[pbs-devel] [PATCH proxmox-backup v4 13/14] GC: fix deadlock for cache eviction and garbage collection
Christian Ebner
c.ebner at proxmox.com
Mon Nov 10 12:56:26 CET 2025
When inserting a chunk via the local datastore cache, first the
chunk is inserted into the chunk store and then into the in-memory
AsyncLruCache. If the cache capacity is reached, the AsycLruCache
will execute a callback on the evicted cache node, which in case of
the local datastore cache performs a clear chunk call. For this
codepath, the AsyncLruCache is guarded by locking a mutex to get
exclusive access on the cache, and then the chunk store mutex guard
is acquired for safe clearing of the chunk.

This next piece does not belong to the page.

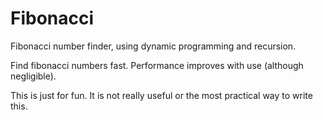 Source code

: # Fibonacci

Fibonacci number finder, using dynamic programming and recursion.

Find fibonacci numbers fast.  Performance improves with use (although negligible).

This is just for fun.  It is not really useful or the most practical way to write this.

Garbage collection however tries the opposite if a chunk is no longer
present and should be cleaned up. It first guards the chunk store
mutex, only to then try and remove the chunk from the local chunk
store and the AsyncLruCache, the latter trying to guarantee
exclusive access by guarding its own mutex.
This therefore can result in a deadlock, further locking the whole
chunk store.
Fix this by guarding the chunk store within the remove_chunk() helper
method on the ChunkStore, not acquiring the lock in the garbage
collection itself for this code path (still guarded by the per-chunk
file lock). By this the order of locking is the same as on cache
eviction.
Reported-by: https://forum.proxmox.com/threads/174878/
Signed-off-by: Christian Ebner <c.ebner at proxmox.com>
---
pbs-datastore/src/chunk_store.rs | 4 +++-
pbs-datastore/src/datastore.rs | 1 -
pbs-datastore/src/local_datastore_lru_cache.rs | 3 ++-
3 files changed, 5 insertions(+), 3 deletions(-)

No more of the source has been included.